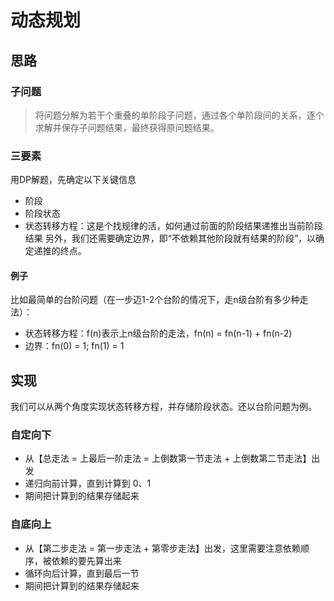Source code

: # 动态规划
## 思路
### 子问题
> 将问题分解为若干个重叠的单阶段子问题，通过各个单阶段间的关系，逐个求解并保存子问题结果，最终获得原问题结果。
### 三要素
用DP解题，先确定以下关键信息
* 阶段
* 阶段状态
* 状态转移方程：这是个找规律的活，如何通过前面的阶段结果递推出当前阶段结果
另外，我们还需要确定边界，即“不依赖其他阶段就有结果的阶段”，以确定递推的终点。      
#### 例子
比如最简单的台阶问题（在一步迈1-2个台阶的情况下，走n级台阶有多少种走法）：
* 状态转移方程：f(n)表示上n级台阶的走法，fn(n) = fn(n-1) + fn(n-2)
* 边界：fn(0) = 1; fn(1) = 1

## 实现
我们可以从两个角度实现状态转移方程，并存储阶段状态。还以台阶问题为例。
### 自定向下
* 从【总走法 = 上最后一阶走法 = 上倒数第一节走法 + 上倒数第二节走法】出发
* 递归向前计算，直到计算到 0、1
* 期间把计算到的结果存储起来
### 自底向上
* 从【第二步走法 = 第一步走法 + 第零步走法】出发，这里需要注意依赖顺序，被依赖的要先算出来
* 循环向后计算，直到最后一节
* 期间把计算到的结果存储起来
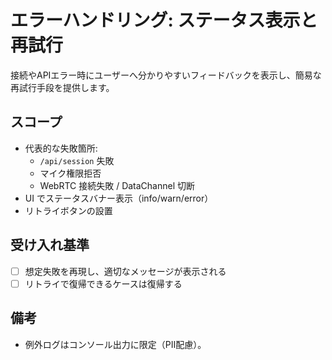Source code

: # エラーハンドリング: ステータス表示と再試行

接続やAPIエラー時にユーザーへ分かりやすいフィードバックを表示し、簡易な再試行手段を提供します。

## スコープ
- 代表的な失敗箇所:
  - `/api/session` 失敗
  - マイク権限拒否
  - WebRTC 接続失敗 / DataChannel 切断
- UI でステータスバナー表示（info/warn/error）
- リトライボタンの設置

## 受け入れ基準
- [ ] 想定失敗を再現し、適切なメッセージが表示される
- [ ] リトライで復帰できるケースは復帰する

## 備考
- 例外ログはコンソール出力に限定（PII配慮）。

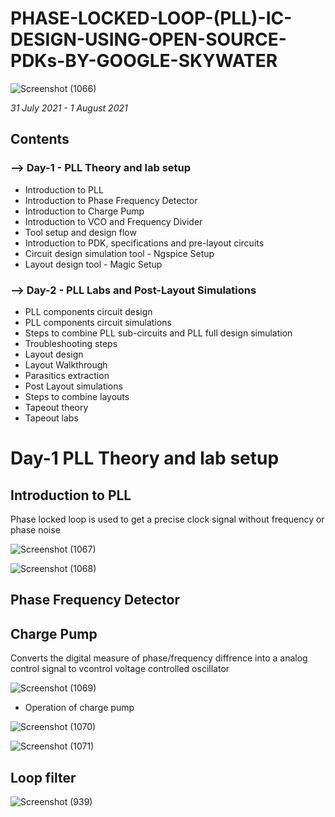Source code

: # PHASE-LOCKED-LOOP-(PLL)-IC-DESIGN-USING-OPEN-SOURCE-PDKs-BY-GOOGLE-SKYWATER


![Screenshot (1066)](https://user-images.githubusercontent.com/35188692/127750108-df95ef4c-b283-4c7a-b14e-1d5fd7333671.png)


*31 July 2021 - 1 August 2021*

## Contents


### --> Day-1 - PLL Theory and lab setup

* Introduction to PLL
* Introduction to Phase Frequency Detector
* Introduction to Charge Pump
* Introduction to VCO and Frequency Divider
* Tool setup and design flow
* Introduction to PDK, specifications and pre-layout circuits
* Circuit design simulation tool - Ngspice Setup
* Layout design tool - Magic Setup

### --> Day-2 - PLL Labs and Post-Layout Simulations

* PLL components circuit design
* PLL components circuit simulations
* Steps to combine PLL sub-circuits and PLL full design simulation
* Troubleshooting steps
* Layout design
* Layout Walkthrough
* Parasitics extraction
* Post Layout simulations
* Steps to combine layouts
* Tapeout theory
* Tapeout labs

# Day-1 PLL Theory and lab setup

## Introduction to PLL

Phase locked loop is used to get a precise clock signal without frequency or phase noise

![Screenshot (1067)](https://user-images.githubusercontent.com/35188692/127751553-1465a43d-2117-4b3a-a290-a2f9c40505f5.png)

![Screenshot (1068)](https://user-images.githubusercontent.com/35188692/127751577-783a5904-0fa7-45bb-9dd2-b4a8a81c0ab7.png)


## Phase Frequency Detector 

## Charge Pump

Converts the digital measure of phase/frequency diffrence into a analog control signal to vcontrol voltage controlled oscillator

![Screenshot (1069)](https://user-images.githubusercontent.com/35188692/127752104-58a0c83e-132e-4866-a08b-ec44b805f3aa.png)

* Operation of charge pump

![Screenshot (1070)](https://user-images.githubusercontent.com/35188692/127752131-03cba342-a3d6-45b7-b458-f1961a9d5df1.png)

![Screenshot (1071)](https://user-images.githubusercontent.com/35188692/127752158-1f4670fb-172e-44c0-ab0a-ca28a1eca086.png)

## Loop filter

![Screenshot (939)](https://user-images.githubusercontent.com/35188692/127752245-2660aec8-66d2-47d9-a36c-5d03afa42e73.png)

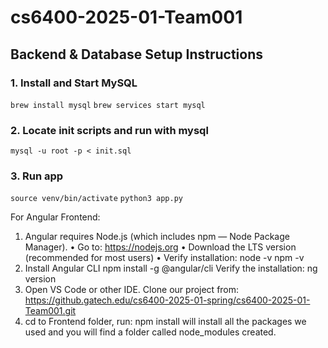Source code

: # cs6400-2025-01-Team001

## Backend & Database Setup Instructions

### 1. Install and Start MySQL

`brew install mysql`
`brew services start mysql`

### 2. Locate init scripts and run with mysql
`mysql -u root -p < init.sql`

### 3. Run app
`source venv/bin/activate`
`python3 app.py`

For Angular Frontend:
1.	Angular requires Node.js (which includes npm — Node Package Manager).
•	Go to: https://nodejs.org
•	Download the LTS version (recommended for most users)
•	Verify installation:
node -v
npm -v
2.	Install Angular CLI
npm install -g @angular/cli
Verify the installation: ng version
3.	Open VS Code or other IDE. Clone our project from:
https://github.gatech.edu/cs6400-2025-01-spring/cs6400-2025-01-Team001.git
4.	cd to Frontend folder, run: npm install
will install all the packages we used and you will find a folder called node_modules created.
--------------------------------------------------
- _AIM OF THE TASK_: Return all the records above exactly, pictures omitted.

- _ANSWER TO THE PROBLEM_:
Source code

: # 动态规划
## 思路
### 子问题
> 将问题分解为若干个重叠的单阶段子问题，通过各个单阶段间的关系，逐个求解并保存子问题结果，最终获得原问题结果。
### 三要素
用DP解题，先确定以下关键信息
* 阶段
* 阶段状态
* 状态转移方程：这是个找规律的活，如何通过前面的阶段结果递推出当前阶段结果
另外，我们还需要确定边界，即“不依赖其他阶段就有结果的阶段”，以确定递推的终点。      
#### 例子
比如最简单的台阶问题（在一步迈1-2个台阶的情况下，走n级台阶有多少种走法）：
* 状态转移方程：f(n)表示上n级台阶的走法，fn(n) = fn(n-1) + fn(n-2)
* 边界：fn(0) = 1; fn(1) = 1

## 实现
我们可以从两个角度实现状态转移方程，并存储阶段状态。还以台阶问题为例。
### 自定向下
* 从【总走法 = 上最后一阶走法 = 上倒数第一节走法 + 上倒数第二节走法】出发
* 递归向前计算，直到计算到 0、1
* 期间把计算到的结果存储起来
### 自底向上
* 从【第二步走法 = 第一步走法 + 第零步走法】出发，这里需要注意依赖顺序，被依赖的要先算出来
* 循环向后计算，直到最后一节
* 期间把计算到的结果存储起来
Source code

: # エラーハンドリング: ステータス表示と再試行

接続やAPIエラー時にユーザーへ分かりやすいフィードバックを表示し、簡易な再試行手段を提供します。

## スコープ
- 代表的な失敗箇所:
  - `/api/session` 失敗
  - マイク権限拒否
  - WebRTC 接続失敗 / DataChannel 切断
- UI でステータスバナー表示（info/warn/error）
- リトライボタンの設置

## 受け入れ基準
- [ ] 想定失敗を再現し、適切なメッセージが表示される
- [ ] リトライで復帰できるケースは復帰する

## 備考
- 例外ログはコンソール出力に限定（PII配慮）。

Source code

: # PHASE-LOCKED-LOOP-(PLL)-IC-DESIGN-USING-OPEN-SOURCE-PDKs-BY-GOOGLE-SKYWATER


![Screenshot (1066)](https://user-images.githubusercontent.com/35188692/127750108-df95ef4c-b283-4c7a-b14e-1d5fd7333671.png)


*31 July 2021 - 1 August 2021*

## Contents


### --> Day-1 - PLL Theory and lab setup

* Introduction to PLL
* Introduction to Phase Frequency Detector
* Introduction to Charge Pump
* Introduction to VCO and Frequency Divider
* Tool setup and design flow
* Introduction to PDK, specifications and pre-layout circuits
* Circuit design simulation tool - Ngspice Setup
* Layout design tool - Magic Setup

### --> Day-2 - PLL Labs and Post-Layout Simulations

* PLL components circuit design
* PLL components circuit simulations
* Steps to combine PLL sub-circuits and PLL full design simulation
* Troubleshooting steps
* Layout design
* Layout Walkthrough
* Parasitics extraction
* Post Layout simulations
* Steps to combine layouts
* Tapeout theory
* Tapeout labs

# Day-1 PLL Theory and lab setup

## Introduction to PLL

Phase locked loop is used to get a precise clock signal without frequency or phase noise

![Screenshot (1067)](https://user-images.githubusercontent.com/35188692/127751553-1465a43d-2117-4b3a-a290-a2f9c40505f5.png)

![Screenshot (1068)](https://user-images.githubusercontent.com/35188692/127751577-783a5904-0fa7-45bb-9dd2-b4a8a81c0ab7.png)


## Phase Frequency Detector 

## Charge Pump

Converts the digital measure of phase/frequency diffrence into a analog control signal to vcontrol voltage controlled oscillator

![Screenshot (1069)](https://user-images.githubusercontent.com/35188692/127752104-58a0c83e-132e-4866-a08b-ec44b805f3aa.png)

* Operation of charge pump

![Screenshot (1070)](https://user-images.githubusercontent.com/35188692/127752131-03cba342-a3d6-45b7-b458-f1961a9d5df1.png)

![Screenshot (1071)](https://user-images.githubusercontent.com/35188692/127752158-1f4670fb-172e-44c0-ab0a-ca28a1eca086.png)

## Loop filter

![Screenshot (939)](https://user-images.githubusercontent.com/35188692/127752245-2660aec8-66d2-47d9-a36c-5d03afa42e73.png)

Source code

: # cs6400-2025-01-Team001

## Backend & Database Setup Instructions

### 1. Install and Start MySQL

`brew install mysql`
`brew services start mysql`

### 2. Locate init scripts and run with mysql
`mysql -u root -p < init.sql`

### 3. Run app
`source venv/bin/activate`
`python3 app.py`

For Angular Frontend:
1.	Angular requires Node.js (which includes npm — Node Package Manager).
•	Go to: https://nodejs.org
•	Download the LTS version (recommended for most users)
•	Verify installation:
node -v
npm -v
2.	Install Angular CLI
npm install -g @angular/cli
Verify the installation: ng version
3.	Open VS Code or other IDE. Clone our project from:
https://github.gatech.edu/cs6400-2025-01-spring/cs6400-2025-01-Team001.git
4.	cd to Frontend folder, run: npm install
will install all the packages we used and you will find a folder called node_modules created.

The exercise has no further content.